Police and financial institutions are battling to contain a wire transfer email hacking scam that is costing individuals and businesses billions, The Wall Street Journal (WSJ) reported on Sunday (Feb. 23).
In one major example in 2018, Frank Krasovec, the chairman of Dash Brands, owner of Domino’s Pizza franchises in China, lost $450,000 when a fraudster intercepted his email. Unbeknownst to him while he was working in China, the cyberthief convinced his assistant to wire money on two occasions to Hong Kong.
Krasovec is now suing the Dallas, Texas bank, maintaining that PlainsCapital didn’t have anti-fraud protocols in place. The bank, in turn, is blaming Krasovec, stating in a court filing that the stolen funds were “undoubtedly the fault of [Mr. Krasovec’s] own failure to implement appropriate internal controls to prevent his company and its employees from falling victim to a third-party scam.”
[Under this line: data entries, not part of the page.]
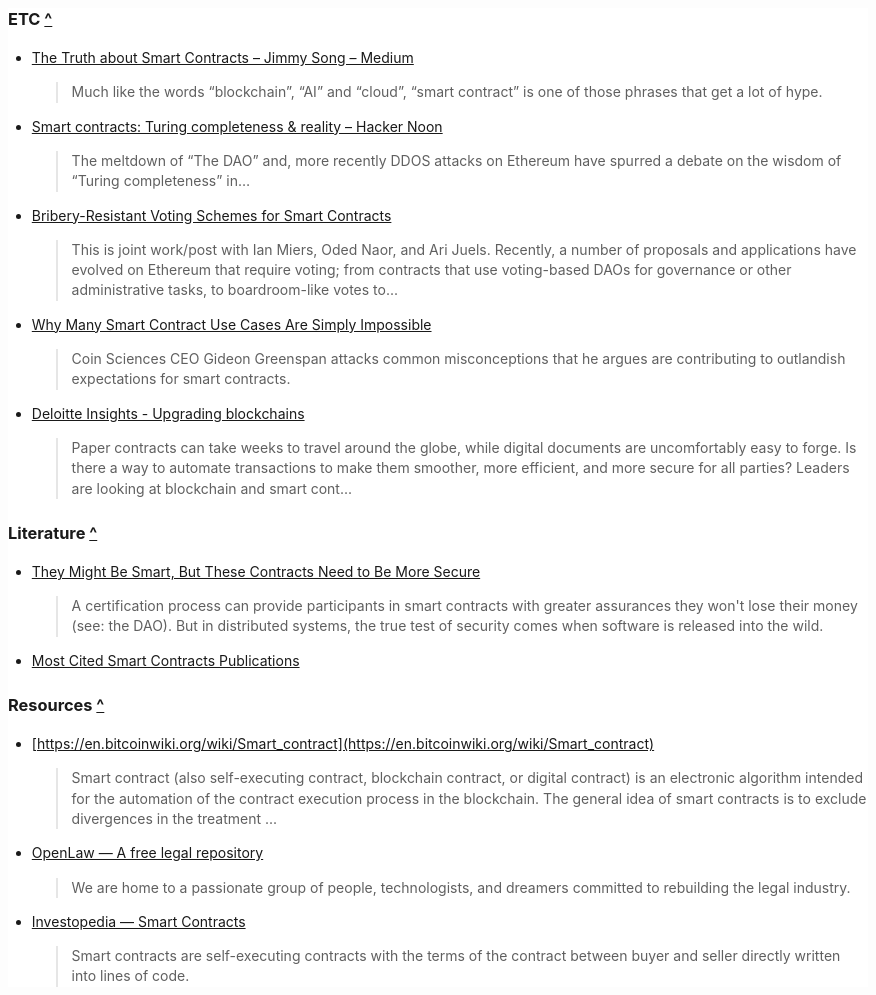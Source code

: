 
### ETC [**^**](#contents)

* [The Truth about Smart Contracts – Jimmy Song – Medium](https://medium.com/@jimmysong/the-truth-about-smart-contracts-ae825271811f)
  >Much like the words “blockchain”, “AI” and “cloud”, “smart contract” is one of those phrases that get a lot of hype.
* [Smart contracts: Turing completeness & reality – Hacker Noon](https://hackernoon.com/smart-contracts-turing-completeness-reality-3eb897996621)
  > The meltdown of “The DAO” and, more recently DDOS attacks on Ethereum have spurred a debate on the wisdom of “Turing completeness” in…
* [Bribery-Resistant Voting Schemes for Smart Contracts](https://ethresear.ch/t/bribery-resistant-voting-schemes-for-smart-contracts/3354)
  > This is joint work/post with Ian Miers, Oded Naor, and Ari Juels. Recently, a number of proposals and applications have evolved on Ethereum that require voting; from contracts that use voting-based DAOs for governance or other administrative tasks, to boardroom-like votes to...
* [Why Many Smart Contract Use Cases Are Simply Impossible](https://www.coindesk.com/three-smart-contract-misconceptions/)
  >Coin Sciences CEO Gideon Greenspan attacks common misconceptions that he argues are contributing to outlandish expectations for smart contracts.
* [Deloitte Insights - Upgrading blockchains](https://www2.deloitte.com/insights/us/en/focus/signals-for-strategists/using-blockchain-for-smart-contracts.html)
  > Paper contracts can take weeks to travel around the globe, while digital documents are uncomfortably easy to forge. Is there a way to automate transactions to make them smoother, more efficient, and more secure for all parties? Leaders are looking at blockchain and smart cont...

### Literature [**^**](#contents)

* [They Might Be Smart, But These Contracts Need to Be More Secure](https://publications.lib.chalmers.se/records/fulltext/234939/234939.pdf)
  >A certification process can provide participants in smart contracts with greater assurances they won't lose their money (see: the DAO). But in distributed systems, the true test of security comes when software is released into the wild.
* [Most Cited Smart Contracts Publications](https://blockchainlibrary.org/2017/10/most-cited-smart-contracts-publications/)

### Resources [**^**](#contents)

* [https://en.bitcoinwiki.org/wiki/Smart_contract](https://en.bitcoinwiki.org/wiki/Smart_contract)
  > Smart contract (also self-executing contract, blockchain contract, or digital contract) is an electronic algorithm intended for the automation of the contract execution process in the blockchain. The general idea of smart contracts is to exclude divergences in the treatment ...
* [OpenLaw — A free legal repository](https://openlaw.io/)
  > We are home to a passionate group of people, technologists, and dreamers committed to rebuilding the legal industry.
* [Investopedia — Smart Contracts](https://www.investopedia.com/terms/s/smart-contracts.asp#ixzz5SuPmOFNW)
  > Smart contracts are self-executing contracts with the terms of the contract between buyer and seller directly written into lines of code.
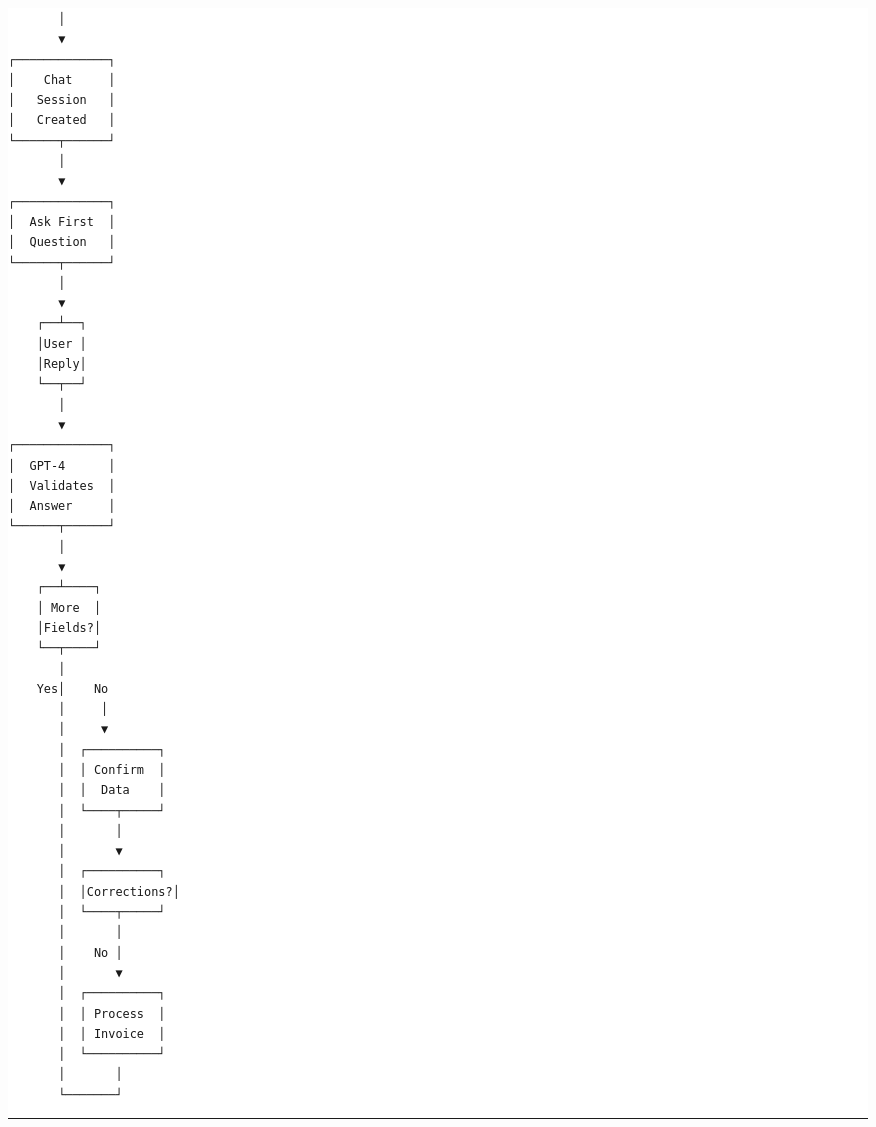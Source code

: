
 ```
       │
       ▼
┌─────────────┐
│    Chat     │
│   Session   │
│   Created   │
└──────┬──────┘
       │
       ▼
┌─────────────┐
│  Ask First  │
│  Question   │
└──────┬──────┘
       │
       ▼
    ┌──┴──┐
    │User │
    │Reply│
    └──┬──┘
       │
       ▼
┌─────────────┐
│  GPT-4      │
│  Validates  │
│  Answer     │
└──────┬──────┘
       │
       ▼
    ┌──┴────┐
    │ More  │
    │Fields?│
    └──┬────┘
       │
    Yes│    No
       │     │
       │     ▼
       │  ┌──────────┐
       │  │ Confirm  │
       │  │  Data    │
       │  └────┬─────┘
       │       │
       │       ▼
       │  ┌──────────┐
       │  │Corrections?│
       │  └────┬─────┘
       │       │
       │    No │
       │       ▼
       │  ┌──────────┐
       │  │ Process  │
       │  │ Invoice  │
       │  └──────────┘
       │       │
       └───────┘
```

---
People are usually given their money back in the event of fraudulent charges, but that generally doesn’t apply to wire transfers when a consumer was hacked, according to the American Bankers Association (ABA).
Generally, bigger banks are more likely to fall prey to wire-transfer scams –but small institutions with lean technology budgets are also susceptible, the ABA said.
Close to $1.8 billion was lost in 2019 from similar scams, according to the Federal Bureau of Investigation (FBI), up from roughly $1.3 billion in 2018. Between June 2016 and July 2019, worldwide losses totaled $26 billion. Most stolen funds are sent to Hong Kong and mainland China, where the odds are low that the cash will be returned, according to the FBI.
Among the targets are “the elderly, college students, nonprofits, religious organizations, celebrities, CEOs of companies,” FBI Supervisory Special Agent Zacharia Baldwin told the WSJ. “It could be anybody.”
In November, Nikkei, the U.S. subsidiary of Japan’s largest financial media organization, was the victim of a $29 million wire transfer fraud. The transfer was based on “fraudulent instructions by a malicious third-party who purported to be a management executive of Nikkei,” according to a statement by the company.